§ INFORMATION SHOWN
%%

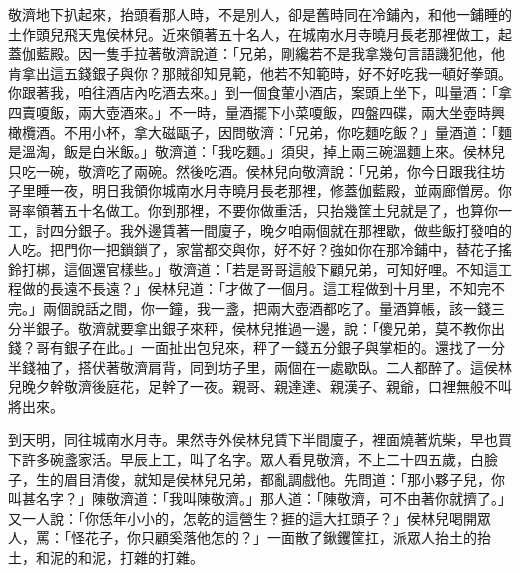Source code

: \begin{showcontents}{}
敬濟地下扒起來，抬頭看那人時，不是別人，卻是舊時同在冷鋪內，和他一鋪睡的土作頭兒飛天鬼侯林兒。近來領著五十名人，在城南水月寺曉月長老那裡做工，起蓋伽藍殿。因一隻手拉著敬濟說道：「兄弟，剛纔若不是我拿幾句言語譏犯他，他肯拿出這五錢銀子與你？那賊卻知見範，他若不知範時，好不好吃我一頓好拳頭。你跟著我，咱往酒店內吃酒去來。」到一個食葷小酒店，案頭上坐下，叫量酒：「拿四賣嗄飯，兩大壺酒來。」不一時，量酒擺下小菜嗄飯，四盤四碟，兩大坐壺時興橄欖酒。不用小杯，拿大磁甌子，因問敬濟：「兄弟，你吃麵吃飯？」量酒道：「麵是溫淘，飯是白米飯。」敬濟道：「我吃麵。」須臾，掉上兩三碗溫麵上來。侯林兒只吃一碗，敬濟吃了兩碗。然後吃酒。侯林兒向敬濟說：「兄弟，你今日跟我往坊子里睡一夜，明日我領你城南水月寺曉月長老那裡，修蓋伽藍殿，並兩廊僧房。你哥率領著五十名做工。你到那裡，不要你做重活，只抬幾筐土兒就是了，也算你一工，討四分銀子。我外邊賃著一間廈子，晚夕咱兩個就在那裡歇，做些飯打發咱的人吃。把門你一把鎖鎖了，家當都交與你，好不好？強如你在那冷鋪中，替花子搖鈴打梆，這個還官樣些。」敬濟道：「若是哥哥這般下顧兄弟，可知好哩。不知這工程做的長遠不長遠？」侯林兒道：「才做了一個月。這工程做到十月里，不知完不完。」兩個說話之間，你一鐘，我一盞，把兩大壺酒都吃了。量酒算帳，該一錢三分半銀子。敬濟就要拿出銀子來秤，侯林兒推過一邊，說：「傻兄弟，莫不教你出錢？哥有銀子在此。」一面扯出包兒來，秤了一錢五分銀子與掌柜的。還找了一分半錢袖了，搭伏著敬濟肩背，同到坊子里，兩個在一處歇臥。二人都醉了。這侯林兒晚夕幹敬濟後庭花，足幹了一夜。親哥、親達達、親漢子、親爺，口裡無般不叫將出來。

到天明，同往城南水月寺。果然寺外侯林兒賃下半間廈子，裡面燒著炕柴，早也買下許多碗盞家活。早辰上工，叫了名字。眾人看見敬濟，不上二十四五歲，白臉子，生的眉目清俊，就知是侯林兒兄弟，都亂調戲他。先問道：「那小夥子兒，你叫甚名字？」陳敬濟道：「我叫陳敬濟。」那人道：「陳敬濟，可不由著你就擠了。」又一人說：「你恁年小小的，怎乾的這營生？捱的這大扛頭子？」侯林兒喝開眾人，罵：「怪花子，你只顧奚落他怎的？」一面散了鍬钁筐扛，派眾人抬土的抬土，和泥的和泥，打雜的打雜。


\end{showcontents}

%%

§ WORK REQUEST
Start at the line containing "到天明，同往城南水月寺。果然" and transcribe through the end of the entries. Please keep both ends and add nothing.

§ YOUR SOLUTION
到天明，同往城南水月寺。果然寺外侯林兒賃下半間廈子，裡面燒著炕柴，早也買下許多碗盞家活。早辰上工，叫了名字。眾人看見敬濟，不上二十四五歲，白臉子，生的眉目清俊，就知是侯林兒兄弟，都亂調戲他。先問道：「那小夥子兒，你叫甚名字？」陳敬濟道：「我叫陳敬濟。」那人道：「陳敬濟，可不由著你就擠了。」又一人說：「你恁年小小的，怎乾的這營生？捱的這大扛頭子？」侯林兒喝開眾人，罵：「怪花子，你只顧奚落他怎的？」一面散了鍬钁筐扛，派眾人抬土的抬土，和泥的和泥，打雜的打雜。


\end{showcontents}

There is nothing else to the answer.